Il tweet prova che i candidati che si ritirano poi si schierano con Biden, ma anche che gli elettori democratici si affidano a Sanders con percentuali più basse rispetto a quattro anni fa, probabilmente perché ricordano le responsabilità del senatore socialista nell’indebolire nel 2016 la credibilità di Hillary Clinton e il peso che ha avuto la sua campagna nel convincere gli elettori a non votare, tanto sarebbe stato pressoché lo stesso scegliere tra Trump e la prima donna candidata presidente, peraltro non una qualsiasi ma una che si batteva per riformare la sanità americana quando Sanders flirtava ancora con i guerriglieri centroamericani e che ebbe il coraggio di andare a dire ai cinesi che «i diritti delle donne sono diritti umani».
Se all’ala democratica del partito si aggiungono gli elettori di Elizabeth Warren, la quale detesta Bernie e sperava di poter rappresentare la sintesi tra il socialismo rivoluzionario di Sanders e le posizioni liberal democratiche di Biden, ma anche i sostenitori di Mike Bloomberg, il quale si è candidato proprio perché temeva che Sanders potesse vincere e si è ritirato quando Biden ha ripreso il sopravvento, sono sei o sette su dieci gli elettori del Partito democratico che non vogliono Bernie Sanders come candidato per sfidare a novembre Donald Trump.

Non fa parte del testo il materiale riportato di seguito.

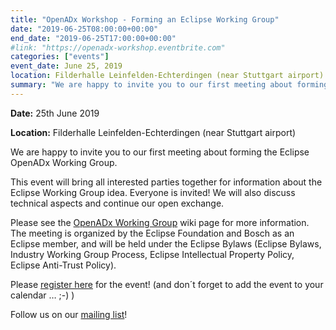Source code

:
 ```yaml
---
title: "OpenADx Workshop - Forming an Eclipse Working Group"
date: "2019-06-25T08:00:00+00:00"
end_date: "2019-06-25T17:00:00+00:00"
#link: "https://openadx-workshop.eventbrite.com"
categories: ["events"]
event_date: June 25, 2019
location: Filderhalle Leinfelden-Echterdingen (near Stuttgart airport)
summary: "We are happy to invite you to our first meeting about forming the Eclipse OpenADx Working Group."
---
```


**Date:** 25th June 2019

**Location:** Filderhalle Leinfelden-Echterdingen (near Stuttgart airport)

We are happy to invite you to our first meeting about forming the Eclipse OpenADx Working Group.

This event will bring all interested parties together for information about the Eclipse Working Group idea.
Everyone is invited!
We will also discuss technical aspects and continue our open exchange.

Please see the [OpenADx Working Group](https://wiki.eclipse.org/OpenADx) wiki page for more information.
The meeting is organized by the Eclipse Foundation and Bosch as an Eclipse member, and will be held under the Eclipse Bylaws (Eclipse Bylaws, Industry Working Group Process, Eclipse Intellectual Property Policy, Eclipse Anti-Trust Policy).

Please [register here](https://openadx-workshop.eventbrite.com/) for the event! (and don´t forget to add the event to your calendar … ;-) )

Follow us on our [mailing list](https://dev.eclipse.org/mailman/listinfo/openadx)!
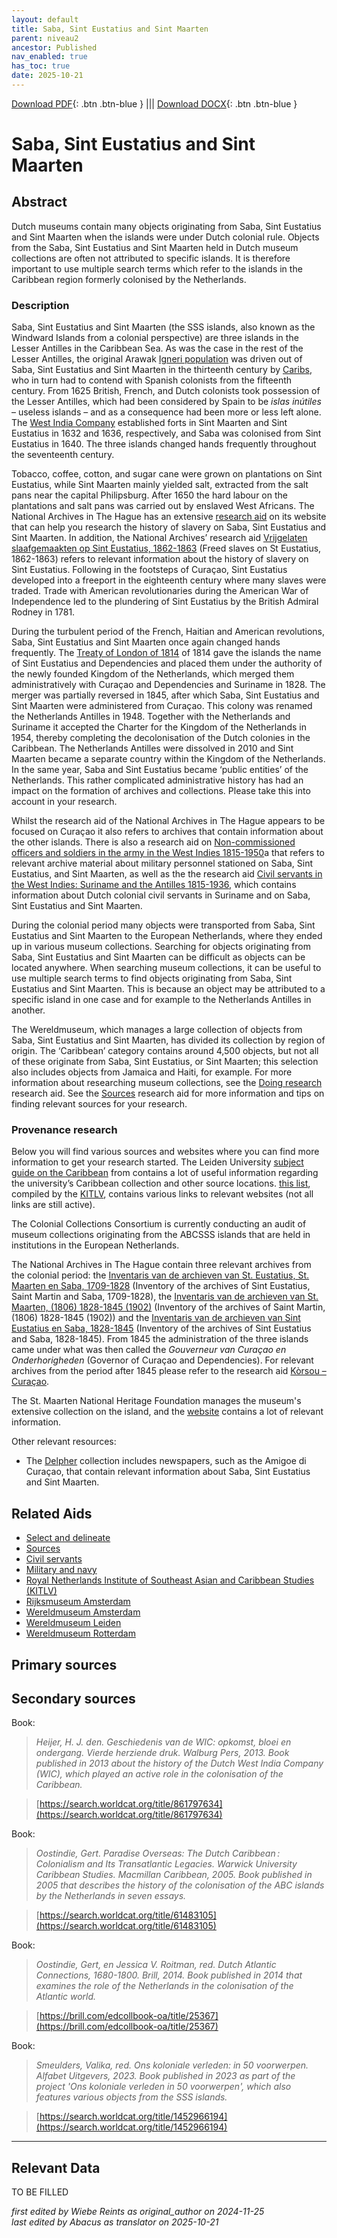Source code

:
 ```yaml
---
layout: default
title: Saba, Sint Eustatius and Sint Maarten
parent: niveau2
ancestor: Published
nav_enabled: true
has_toc: true
date: 2025-10-21
--- 
```



[Download PDF](https://raw.githubusercontent.com/colonial-heritage/research-guides-dev/refs/heads/main/EXPORTS/published/PDF/niveau2/English/SabaStEustatiusStMaarten.pdf){: .btn .btn-blue } |||    [Download DOCX](https://raw.githubusercontent.com/colonial-heritage/research-guides-dev/refs/heads/main/EXPORTS/published/DOCX/niveau2/English/SabaStEustatiusStMaarten.docx){: .btn .btn-blue }


# Saba, Sint Eustatius and Sint Maarten


## Abstract

Dutch museums contain many objects originating from Saba, Sint Eustatius and Sint Maarten when the islands were under Dutch colonial rule. Objects from the Saba, Sint Eustatius and Sint Maarten held in Dutch museum collections are often not attributed to specific islands. It is therefore important to use multiple search terms which refer to the islands in the Caribbean region formerly colonised by the Netherlands.

### Description

Saba, Sint Eustatius and Sint Maarten (the SSS islands, also known as the Windward Islands from a colonial perspective) are three islands in the Lesser Antilles in the Caribbean Sea. As was the case in the rest of the Lesser Antilles, the original Arawak [Igneri population]( https://www.wikidata.org/entity/Q735922) was driven out of Saba, Sint Eustatius and Sint Maarten in the thirteenth century by [Caribs]( https://www.wikidata.org/entity/Q27106), who in turn had to contend with Spanish colonists from the fifteenth century. From 1625 British, French, and Dutch colonists took possession of the Lesser Antilles, which had been considered by Spain to be _islas inútiles_ – useless islands – and as a consequence had been more or less left alone. The [West India Company](http://www.wikidata.org/entity/Q617066) established forts in Sint Maarten and Sint Eustatius in 1632 and 1636, respectively, and Saba was colonised from Sint Eustatius in 1640. The three islands changed hands frequently throughout the seventeenth century.

Tobacco, coffee, cotton, and sugar cane were grown on plantations on Sint Eustatius, while Sint Maarten mainly yielded salt, extracted from the salt pans near the capital Philipsburg. After 1650 the hard labour on the plantations and salt pans was carried out by enslaved West Africans. The National Archives in The Hague has an extensive [research aid](https://www.nationaalarchief.nl/onderzoeken/zoekhulpen/korsou-curacao-mensen-van-toen) on its website that can help you research the history of slavery on Saba, Sint Eustatius and Sint Maarten. In addition, the National Archives’ research aid [Vrijgelaten slaafgemaakten op Sint Eustatius, 1862-1863](https://www.nationaalarchief.nl/onderzoeken/zoekhulpen/vrijgelaten-slaafgemaakten-op-sint-eustatius-1862-1863) (Freed slaves on St Eustatius, 1862-1863) refers to relevant information about the history of slavery on Sint Eustatius. Following in the footsteps of Curaçao, Sint Eustatius developed into a freeport in the eighteenth century where many slaves were traded. Trade with American revolutionaries during the American War of Independence led to the plundering of Sint Eustatius by the British Admiral Rodney in 1781.

During the turbulent period of the French, Haitian and American revolutions, Saba, Sint Eustatius and Sint Maarten once again changed hands frequently. The [Treaty of London of 1814](http://www.wikidata.org/entity/Q617263) of 1814 gave the islands the name of Sint Eustatius and Dependencies and placed them under the authority of the newly founded Kingdom of the Netherlands, which merged them administratively with Curaçao and Dependencies and Suriname in 1828. The merger was partially reversed in 1845, after which Saba, Sint Eustatius and Sint Maarten were administered from Curaçao. This colony was renamed the Netherlands Antilles in 1948. Together with the Netherlands and Suriname it accepted the Charter for the Kingdom of the Netherlands in 1954, thereby completing the decolonisation of the Dutch colonies in the Caribbean. The Netherlands Antilles were dissolved in 2010 and Sint Maarten became a separate country within the Kingdom of the Netherlands. In the same year, Saba and Sint Eustatius became ‘public entities’ of the Netherlands. This rather complicated administrative history has had an impact on the formation of archives and collections. Please take this into account in your research.

Whilst the research aid of the National Archives in The Hague appears to be focused on Curaçao it also refers to archives that contain information about the other islands. There is also a research aid on [Non-commissioned officers and soldiers in the army in the West Indies 1815-1950](https://www.nationaalarchief.nl/onderzoeken/zoekhulpen/militairen-onderofficieren-en-soldaten-bij-het-leger-in-west-indie-1815-1950)a that refers to relevant archive material about military personnel stationed on Saba, Sint Eustatius, and Sint Maarten, as well as the the research aid [Civil servants in the West Indies: Suriname and the Antilles 1815-1936](https://www.nationaalarchief.nl/onderzoeken/zoekhulpen/ambtenaren-in-west-indie-suriname-en-de-antillen-1815-1936), which contains information about Dutch colonial civil servants in Suriname and on Saba, Sint Eustatius and Sint Maarten.

During the colonial period many objects were transported from Saba, Sint Eustatius and Sint Maarten to the European Netherlands, where they ended up in various museum collections. Searching for objects originating from Saba, Sint Eustatius and Sint Maarten can be difficult as objects can be located anywhere. When searching museum collections, it can be useful to use multiple search terms to find objects originating from Saba, Sint Eustatius and Sint Maarten. This is because an object may be attributed to a specific island in one case and for example to the Netherlands Antilles in another.

The Wereldmuseum, which manages a large collection of objects from Saba, Sint Eustatius and Sint Maarten, has divided its collection by region of origin. The ‘Caribbean’ category contains around 4,500 objects, but not all of these originate from Saba, Sint Eustatius, or Sint Maarten; this selection also includes objects from Jamaica and Haiti, for example. For more information about researching museum collections, see the [Doing research](https://app.colonialcollections.nl/nl/research-aids/https%3A%2F%2Fn2t%252Enet%2Fark%3A%2F27023%2Fd2741eb61e9f4b63fa0d750159b2503d) research aid. See the [Sources](https://app.colonialcollections.nl/nl/research-aids/https%3A%2F%2Fn2t%252Enet%2Fark%3A%2F27023%2F5f0031f66044adefab19b67b1344b31d) research aid for more information and tips on finding relevant sources for your research.

### Provenance research

Below you will find various sources and websites where you can find more information to get your research started. The Leiden University [subject guide on the Caribbean](https://www.bibliotheek.universiteitleiden.nl/subject-guides/caraiben) from contains a lot of useful information regarding the university’s Caribbean collection and other source locations. [this list](https://www.kitlv.nl/wp-content/uploads/2014/08/caribbean_links.pdf), compiled by the [KITLV](https://app.colonialcollections.nl/nl/research-aids/https%3A%2F%2Fn2t%252Enet%2Fark%3A%2F27023%2F62191a1bbed9b315db786f2037417b4f), contains various links to relevant websites (not all links are still active).

The Colonial Collections Consortium is currently conducting an audit of museum collections originating from the ABCSSS islands that are held in institutions in the European Netherlands.
    
The National Archives in The Hague contain three relevant archives from the colonial period: the [Inventaris van de archieven van St. Eustatius, St. Maarten en Saba, 1709-1828](https://www.nationaalarchief.nl/onderzoeken/archief/1.05.13.01/download/pdf) (Inventory of the archives of Sint Eustatius, Saint Martin and Saba, 1709-1828), the [Inventaris van de archieven van St. Maarten, (1806) 1828-1845 (1902)](https://www.nationaalarchief.nl/onderzoeken/archief/1.05.13.03/download/pdf) (Inventory of the archives of Saint Martin, (1806) 1828-1845 (1902)) and the [Inventaris van de archieven van Sint Eustatius en Saba, 1828-1845](https://www.nationaalarchief.nl/onderzoeken/archief/1.05.13.02/download/pdf) (Inventory of the archives of Sint Eustatius and Saba, 1828-1845). From 1845 the administration of the three islands came under what was then called the _Gouverneur van Curaçao en Onderhorigheden_ (Governor of Curaçao and Dependencies). For relevant archives from the period after 1845 please refer to the research aid [Kòrsou – Curaçao](https://www.nationaalarchief.nl/onderzoeken/zoekhulpen/korsou-curacao-mensen-van-toen).

The St. Maarten National Heritage Foundation manages the museum's extensive collection on the island, and the [website](https://www.sintmaartenmuseum.org/exhibitions) contains a lot of relevant information.

Other relevant resources:
 - The [Delpher](https://www.delpher.nl/) collection includes newspapers, such as the Amigoe di Curaçao, that contain relevant information about Saba, Sint Eustatius and Sint Maarten.


## Related Aids

 - [Select and delineate](niveau1/English/SelectAndDelineate_20240425.yml)  
 - [Sources](niveau1/English/Sources_20240501.yml)  
 - [Civil servants](niveau2/English/CivilServants_20240316.yml)  
 - [Military and navy](niveau2/English/MilitaryAndNavy_20240417.yml)  
 - [Royal Netherlands Institute of Southeast Asian and Caribbean Studies (KITLV)](niveau3/English/KITLV_20240704.yml)  
 - [Rijksmuseum Amsterdam](niveau3/English/RijksmuseumAmsterdam_20240905.yml)  
 - [Wereldmuseum Amsterdam](niveau3/English/WMAmsterdam_20240809.yml)  
 - [Wereldmuseum Leiden](niveau3/English/WMLeiden_20240508.yml)  
 - [Wereldmuseum Rotterdam](niveau3/English/WMRotterdam_2040822.yml)  

## Primary sources

## Secondary sources

Book:
  > *Heijer, H. J. den. Geschiedenis van de WIC: opkomst, bloei en ondergang. Vierde herziende druk. Walburg Pers, 2013.*
  > _Book published in 2013 about the history of the Dutch West India Company (WIC), which played an active role in the colonisation of the Caribbean._  

  > [https://search.worldcat.org/title/861797634](https://search.worldcat.org/title/861797634)

Book:
  > *Oostindie, Gert. Paradise Overseas: The Dutch Caribbean : Colonialism and Its Transatlantic Legacies. Warwick University Caribbean Studies. Macmillan Caribbean, 2005.*
  > _Book published in 2005 that describes the history of the colonisation of the ABC islands by the Netherlands in seven essays._  

  > [https://search.worldcat.org/title/61483105](https://search.worldcat.org/title/61483105)

Book:
  > *Oostindie, Gert, en Jessica V. Roitman, red. Dutch Atlantic Connections, 1680-1800. Brill, 2014.*
  > _Book published in 2014 that examines the role of the Netherlands in the colonisation of the Atlantic world._  

  > [https://brill.com/edcollbook-oa/title/25367](https://brill.com/edcollbook-oa/title/25367)

Book:
  > *Smeulders, Valika, red. Ons koloniale verleden: in 50 voorwerpen. Alfabet Uitgevers, 2023.*
  > _Book published in 2023 as part of the project 'Ons koloniale verleden in 50 voorwerpen', which also features various objects from the SSS islands._  

  > [https://search.worldcat.org/title/1452966194](https://search.worldcat.org/title/1452966194)



---
## Relevant Data 
TO BE FILLED

_first edited by Wiebe Reints as original_author on 2024-11-25_  
_last edited by Abacus as translator on 2025-10-21_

I motivi sono molteplici: Bernie Sanders è un avversario politico dei democratici da cinquant’anni, li disprezza. Non c’entrano le sue posizioni anti establishment, come dimostra il fatto che abbia convinto meno di due elettori neri su dieci. Sanders è uno che alle elezioni del 1960 sosteneva che John Kennedy fosse più conservatore di Nixon, uno che ha fatto la luna di miele in Unione Sovietica, uno che ancora la settimana scorsa ha ribadito che Fidel Castro ha fatto anche cose buone come la buonanima nell’Agro Pontino, uno che spiegava che Obama fosse un repubblicano moderato, salvo aver trasmesso ieri uno spot truffaldino con collage di dichiarazioni obamiane del 2007 e del 2016 che lasciano intendere che l’ex presidente lo sostenga alle primarie.

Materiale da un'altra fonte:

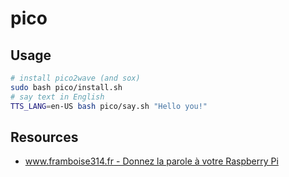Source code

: # pico

## Usage

```bash
# install pico2wave (and sox)
sudo bash pico/install.sh
# say text in English
TTS_LANG=en-US bash pico/say.sh "Hello you!"
```

## Resources

* [www.framboise314.fr - Donnez la parole à votre Raspberry Pi](https://www.framboise314.fr/donnez-la-parole-a-votre-raspberry-pi/)
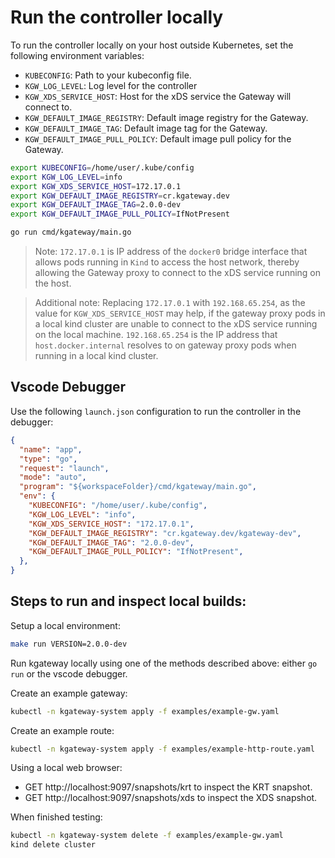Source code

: # Run the controller locally

To run the controller locally on your host outside Kubernetes, set the following environment variables:

- `KUBECONFIG`: Path to your kubeconfig file.
- `KGW_LOG_LEVEL`: Log level for the controller
- `KGW_XDS_SERVICE_HOST`: Host for the xDS service the Gateway will connect to.
- `KGW_DEFAULT_IMAGE_REGISTRY`: Default image registry for the Gateway.
- `KGW_DEFAULT_IMAGE_TAG`: Default image tag for the Gateway.
- `KGW_DEFAULT_IMAGE_PULL_POLICY`: Default image pull policy for the Gateway.

```bash
export KUBECONFIG=/home/user/.kube/config
export KGW_LOG_LEVEL=info
export KGW_XDS_SERVICE_HOST=172.17.0.1
export KGW_DEFAULT_IMAGE_REGISTRY=cr.kgateway.dev
export KGW_DEFAULT_IMAGE_TAG=2.0.0-dev
export KGW_DEFAULT_IMAGE_PULL_POLICY=IfNotPresent

go run cmd/kgateway/main.go
```

> Note: `172.17.0.1` is IP address of the `docker0` bridge interface that allows pods running in `Kind` to access the host network, thereby allowing the Gateway proxy to connect to the xDS service running on the host.

> Additional note: Replacing `172.17.0.1` with `192.168.65.254`, as the value for `KGW_XDS_SERVICE_HOST` may help, if the gateway proxy pods in a local kind cluster are unable to connect to the xDS service running on the local machine. `192.168.65.254` is the IP address that `host.docker.internal` resolves to on gateway proxy pods when running in a local kind cluster.

## Vscode Debugger

Use the following `launch.json` configuration to run the controller in the debugger:

```json
{
  "name": "app",
  "type": "go",
  "request": "launch",
  "mode": "auto",
  "program": "${workspaceFolder}/cmd/kgateway/main.go",
  "env": {
    "KUBECONFIG": "/home/user/.kube/config",
    "KGW_LOG_LEVEL": "info",
    "KGW_XDS_SERVICE_HOST": "172.17.0.1",
    "KGW_DEFAULT_IMAGE_REGISTRY": "cr.kgateway.dev/kgateway-dev",
    "KGW_DEFAULT_IMAGE_TAG": "2.0.0-dev",
    "KGW_DEFAULT_IMAGE_PULL_POLICY": "IfNotPresent",
  },
}
```

## Steps to run and inspect local builds:

Setup a local environment:

```sh
make run VERSION=2.0.0-dev
```

Run kgateway locally using one of the methods described above: either `go run` or the vscode debugger.

Create an example gateway:

```sh
kubectl -n kgateway-system apply -f examples/example-gw.yaml
```

Create an example route:

```sh
kubectl -n kgateway-system apply -f examples/example-http-route.yaml
```

Using a local web browser:

- GET http://localhost:9097/snapshots/krt to inspect the KRT snapshot.
- GET http://localhost:9097/snapshots/xds to inspect the XDS snapshot.

When finished testing:

```sh
kubectl -n kgateway-system delete -f examples/example-gw.yaml
kind delete cluster
```
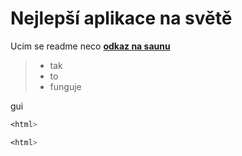 # Nejlepší aplikace na světě

Ucim se readme
neco
[**odkaz na saunu**](https://www.saunaklubslany.cz)  

>- tak  
> - to   
> - funguje
>
gui  

```css color: red;
<html>

<html>
```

Insomma, al Super Tuesday ha certamente prevalso Joe Biden e hanno perso sia Sanders sia Trump che, ricordiamolo, per evitare che Biden vivesse una notte come quella di martedì ha organizzato una maldestra macchinazione politica che lo ha costretto a subire un processo di impeachment da cui si è salvato perché al Senato i repubblicani lo hanno assolto per spirito di partito.

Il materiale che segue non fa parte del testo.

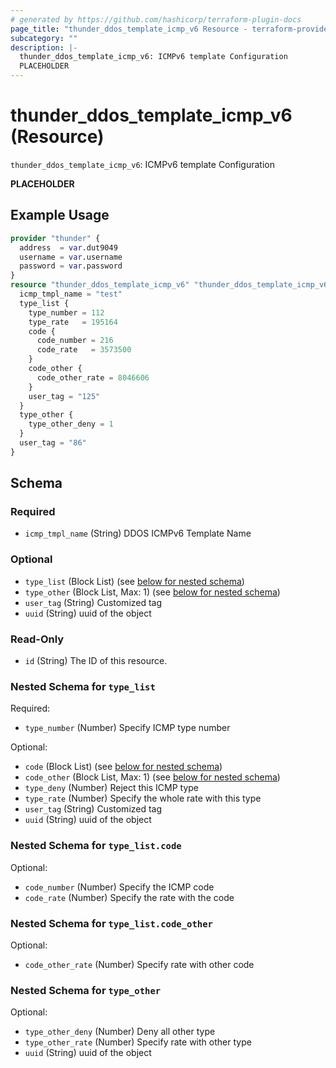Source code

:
 ```yaml
---
# generated by https://github.com/hashicorp/terraform-plugin-docs
page_title: "thunder_ddos_template_icmp_v6 Resource - terraform-provider-thunder"
subcategory: ""
description: |-
  thunder_ddos_template_icmp_v6: ICMPv6 template Configuration
  PLACEHOLDER
---
```


# thunder_ddos_template_icmp_v6 (Resource)

`thunder_ddos_template_icmp_v6`: ICMPv6 template Configuration

__PLACEHOLDER__

## Example Usage

```terraform
provider "thunder" {
  address  = var.dut9049
  username = var.username
  password = var.password
}
resource "thunder_ddos_template_icmp_v6" "thunder_ddos_template_icmp_v6" {
  icmp_tmpl_name = "test"
  type_list {
    type_number = 112
    type_rate   = 195164
    code {
      code_number = 216
      code_rate   = 3573500
    }
    code_other {
      code_other_rate = 8046606
    }
    user_tag = "125"
  }
  type_other {
    type_other_deny = 1
  }
  user_tag = "86"
}
```

<!-- schema generated by tfplugindocs -->
## Schema

### Required

- `icmp_tmpl_name` (String) DDOS ICMPv6 Template Name

### Optional

- `type_list` (Block List) (see [below for nested schema](#nestedblock--type_list))
- `type_other` (Block List, Max: 1) (see [below for nested schema](#nestedblock--type_other))
- `user_tag` (String) Customized tag
- `uuid` (String) uuid of the object

### Read-Only

- `id` (String) The ID of this resource.

<a id="nestedblock--type_list"></a>
### Nested Schema for `type_list`

Required:

- `type_number` (Number) Specify ICMP type number

Optional:

- `code` (Block List) (see [below for nested schema](#nestedblock--type_list--code))
- `code_other` (Block List, Max: 1) (see [below for nested schema](#nestedblock--type_list--code_other))
- `type_deny` (Number) Reject this ICMP type
- `type_rate` (Number) Specify the whole rate with this type
- `user_tag` (String) Customized tag
- `uuid` (String) uuid of the object

<a id="nestedblock--type_list--code"></a>
### Nested Schema for `type_list.code`

Optional:

- `code_number` (Number) Specify the ICMP code
- `code_rate` (Number) Specify the rate with the code


<a id="nestedblock--type_list--code_other"></a>
### Nested Schema for `type_list.code_other`

Optional:

- `code_other_rate` (Number) Specify rate with other code



<a id="nestedblock--type_other"></a>
### Nested Schema for `type_other`

Optional:

- `type_other_deny` (Number) Deny all other type
- `type_other_rate` (Number) Specify rate with other type
- `uuid` (String) uuid of the object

Ma al Super Tuesday ha vinto tutto il Partito democratico, non solo perché ha temporaneamente respinto l’assalto di Sanders, ma anche perché non si è fatto ammaliare dal mezzo miliardo di dollari (solo di spot elettorali) spesi da Bloomberg.
Naturalmente, è ancora lunga. Sanders potrebbe ancora recuperare e, cosa altrettanto grave, danneggiare le possibilità di Biden se dovesse scatenare i suoi come fece con Hillary, anche se per ora sembra avercela soprattutto con la Warren e con il Washington Post (altra cosa in comune con Trump). Ma l’idea dietro quel tweet, cioè che si debbano unire le forze, moderare le ambizioni personali e rimboccarsi le maniche per provare a sconfiggere tutti insieme intanto le tentazioni demagogiche interne e poi l’anomalia alla Casa Bianca, è quella vincente. Tra l’altro, è un’idea che vale anche di qua dell’Oceano.